Tour coordinator Kathy Karlo said the outdoor industry and the outdoor films that portray it can have a masculine undertone, which the film festival wants to “undefine.”

“We aren’t trying to redefine it. We want to take the whole thing and restructure it from the ground up,” she said. “It’s different for everybody.”

Founder Aisha Weinhold was inspired to start the festival after watching years of other outdoor-type film festivals and not seeing any women in them, Karlo said.

“She took that idea and ran with it,” she said.

Karlo said she’s hoping the audience — the event is open to everyone — will take the ideas from the screen into their own worlds.

“The film festival is a starting point for these conversations,” she said. “We want to spark some new conversations and hopefully some new inspiration for people — that’s where the change happens.”

Many outdoor-themed film festivals make a stop in Laramie, focused on everything from rock climbing to fly fishing to non-motorized winter sports. Garrett Genereux, coordinator of the UW Outdoor Program, which is sponsoring the screening, said Laramie is an active outdoor town all around.

“We do have a really amazing community of outdoor recreationalists here in Laramie, and a part of that is an amazing group of women,” he said.

A festival that features women is a way to empower more participants in outdoor sports, he said.

“Especially on college campuses, with folks of all genders who are just getting into certain sports and activities, representation matters,” he said.

Nicole Lumadue, a graduate assistant for the outdoor program, will lead a discussion with panelists Rebecca Walsh, Willow Belden and Jenn Hess.

Walsh owns Laramie’s Basecamp and has started the online community Hike Like A Woman, the website Just Trails and the hiking group Little Laramie Hikers.

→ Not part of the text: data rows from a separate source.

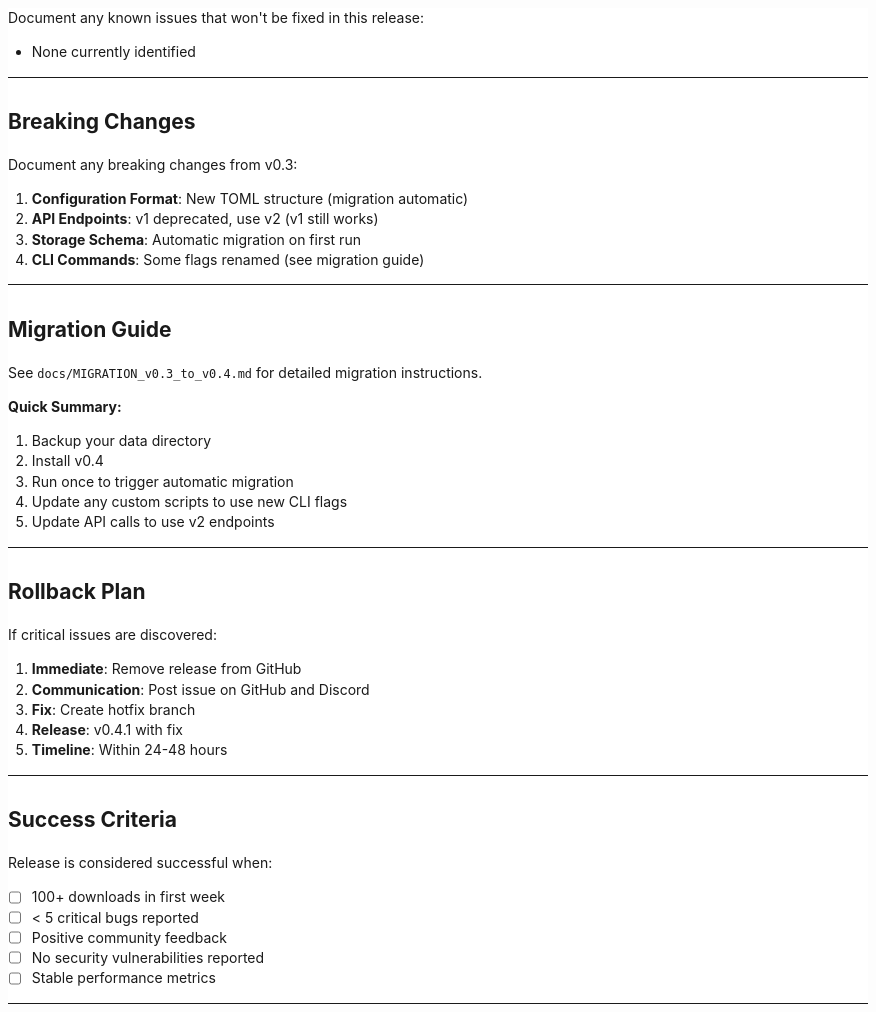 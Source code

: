 Document any known issues that won't be fixed in this release:

- None currently identified

---

## Breaking Changes

Document any breaking changes from v0.3:

1. **Configuration Format**: New TOML structure (migration automatic)
2. **API Endpoints**: v1 deprecated, use v2 (v1 still works)
3. **Storage Schema**: Automatic migration on first run
4. **CLI Commands**: Some flags renamed (see migration guide)

---

## Migration Guide

See `docs/MIGRATION_v0.3_to_v0.4.md` for detailed migration instructions.

**Quick Summary:**
1. Backup your data directory
2. Install v0.4
3. Run once to trigger automatic migration
4. Update any custom scripts to use new CLI flags
5. Update API calls to use v2 endpoints

---

## Rollback Plan

If critical issues are discovered:

1. **Immediate**: Remove release from GitHub
2. **Communication**: Post issue on GitHub and Discord
3. **Fix**: Create hotfix branch
4. **Release**: v0.4.1 with fix
5. **Timeline**: Within 24-48 hours

---

## Success Criteria

Release is considered successful when:

- [ ] 100+ downloads in first week
- [ ] < 5 critical bugs reported
- [ ] Positive community feedback
- [ ] No security vulnerabilities reported
- [ ] Stable performance metrics

---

Belden is a member of the public lands advocacy group Common Outdoor Ground and creator of the outdoor-themed podcast Out There.

Hess is a wildlife biologist who started the Rowdy Gowdy Women’s Mountain Bike Camp.

Genereux said there has been a lot of buzz on campus about the film festival, so he advised people to arrive early.

“I have a feeling this is going to be packed,” he said.